Но преследователи, как то не казалось
Свим учёл предполагаемые действия енотов и поставил хопса следить за тылами. От него-то как раз и пришло первое сообщение.
– Свим! – мяукнул он, едва покрывая расшумевшуюся толпу беглецов, никак не приходящих в себя от неожиданной встречи с Хараном. – Свим, они уже здесь! Лезут!
И он бросился навстречу первому выродку, показавшемуся из-за стены.
Еноты-выродки представляли собой хопперсуксов от собственно енотов и, по-видимому, в большей степени, енотовидных собак. Кровь последних подвигала разумных этого вида на предпочтение полукочевого существования, не ограниченному рубежами какой-либо одной бандеки. Кочевье сопряжено со многими опасностями и не способствует умножению численности особей в клане: ниже рождаемость, большой процент гибели молодняка, оттого для такого клана устанавливались едва приемлемые количественные и половые пропорции лишь естественным путём.

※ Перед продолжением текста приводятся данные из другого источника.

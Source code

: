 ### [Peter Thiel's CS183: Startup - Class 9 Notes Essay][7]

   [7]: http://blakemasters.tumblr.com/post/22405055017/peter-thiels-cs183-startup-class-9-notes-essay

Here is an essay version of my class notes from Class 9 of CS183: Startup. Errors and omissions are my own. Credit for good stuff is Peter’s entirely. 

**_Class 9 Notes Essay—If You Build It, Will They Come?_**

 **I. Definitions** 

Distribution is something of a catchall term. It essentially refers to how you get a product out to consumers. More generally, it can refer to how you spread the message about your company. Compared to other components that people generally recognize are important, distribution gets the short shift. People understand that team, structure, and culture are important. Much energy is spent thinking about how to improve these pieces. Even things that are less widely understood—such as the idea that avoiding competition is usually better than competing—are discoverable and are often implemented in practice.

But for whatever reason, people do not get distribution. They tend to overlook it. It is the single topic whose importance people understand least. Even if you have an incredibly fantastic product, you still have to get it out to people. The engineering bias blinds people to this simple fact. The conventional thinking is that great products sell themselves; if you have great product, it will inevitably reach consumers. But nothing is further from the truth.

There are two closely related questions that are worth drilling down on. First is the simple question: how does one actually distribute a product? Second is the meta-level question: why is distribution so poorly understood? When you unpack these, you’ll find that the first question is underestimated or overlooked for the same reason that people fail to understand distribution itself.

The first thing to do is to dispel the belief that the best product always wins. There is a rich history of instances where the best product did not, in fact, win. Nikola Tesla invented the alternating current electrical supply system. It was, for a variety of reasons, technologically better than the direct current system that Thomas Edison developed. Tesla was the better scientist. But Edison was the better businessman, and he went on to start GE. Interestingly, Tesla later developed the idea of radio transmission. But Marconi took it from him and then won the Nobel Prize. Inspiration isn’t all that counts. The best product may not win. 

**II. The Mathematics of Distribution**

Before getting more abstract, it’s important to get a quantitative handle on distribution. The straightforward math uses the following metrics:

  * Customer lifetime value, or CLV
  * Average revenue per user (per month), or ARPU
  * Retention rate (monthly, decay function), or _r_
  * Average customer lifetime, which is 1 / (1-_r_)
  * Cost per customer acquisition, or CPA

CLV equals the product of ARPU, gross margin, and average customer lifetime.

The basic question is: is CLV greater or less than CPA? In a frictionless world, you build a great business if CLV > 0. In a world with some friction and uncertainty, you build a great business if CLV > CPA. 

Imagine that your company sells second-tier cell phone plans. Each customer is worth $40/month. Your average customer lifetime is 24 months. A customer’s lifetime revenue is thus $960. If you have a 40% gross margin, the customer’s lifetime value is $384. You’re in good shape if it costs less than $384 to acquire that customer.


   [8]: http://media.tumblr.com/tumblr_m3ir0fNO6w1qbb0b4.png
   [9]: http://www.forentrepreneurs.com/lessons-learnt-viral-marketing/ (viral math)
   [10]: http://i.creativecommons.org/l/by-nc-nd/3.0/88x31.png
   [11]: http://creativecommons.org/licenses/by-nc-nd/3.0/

Но иногда еноты, чаще всего после потери большинства своих сокланников, оседали и жили по несколько лет, а то и десятилетий на одном месте, ведя соответствующий образ жизни. В их среде устанавливались законы, сходные с теми, что существовали у окружающих разумных и в бандеке пребывания клана, они строили приличные конуры или устраивали комфортабельные норы.
К сожалению, также как и к несчастью других оседлых кланов с высокой рождаемостью, в них исподволь возникало давление лишних самцов, не находящих себе пары или какого-либо дела для приложения своих сил на благо клана. Такие сообщества разумных время от времени вынуждены были избавляться от лишних соплеменников, и выбрасывать из своей среды гурты.
Гурт обычно порывал со своими собратьями и уходил прочь от него подальше в поисках приключений, средств пропитания или хозяев из числа людей, которые могли бы использовать согуртников в качестве воинов, стражей или для других каких-то целей.
Перенаселённость оседлых кланов выродков от предков с высокой плодовитостью – давняя проблема. Поэтому многочисленные гурты различных видов разумных-нелюдей бродят по бандекам, не соблюдая границ и не особо заботясь о нравственных установках.
Тем не менее, за долгие годы выработались и чаще всего выполнялись некоторые условия сосуществования самих гуртов и их взаимоотношений с другими сообществами разумных.
Первым из основных правил выступал строгий до жестокости закон ненападения на людей, если выродками не руководят люди же. За исполнением этого условия неукоснительно следили люди, распространяя кару за преступление закона не только на провинившийся гурт, но и на породивший его клан. Гурт, покидая своих сородичей принимал на себя клятву никогда не нападать на людей и в подавляющем своём большинстве выполнял это обязательство.
Другое: в случае разрешения конфликта между гуртами различных видов выродков с применением оружия запрещалось ведение войны на полное уничтожение одного из гуртов каким-то другим или другими. Строгое исполнение этого условия контролировались самими кланами. Подобное правило давало возможность гуртам безбоязненно передвигаться по территориям различных бандек, и практически всегда встречные гурты расходились без особых потерь, если, конечно, не считать возникающие недоразумения между отдельными особями.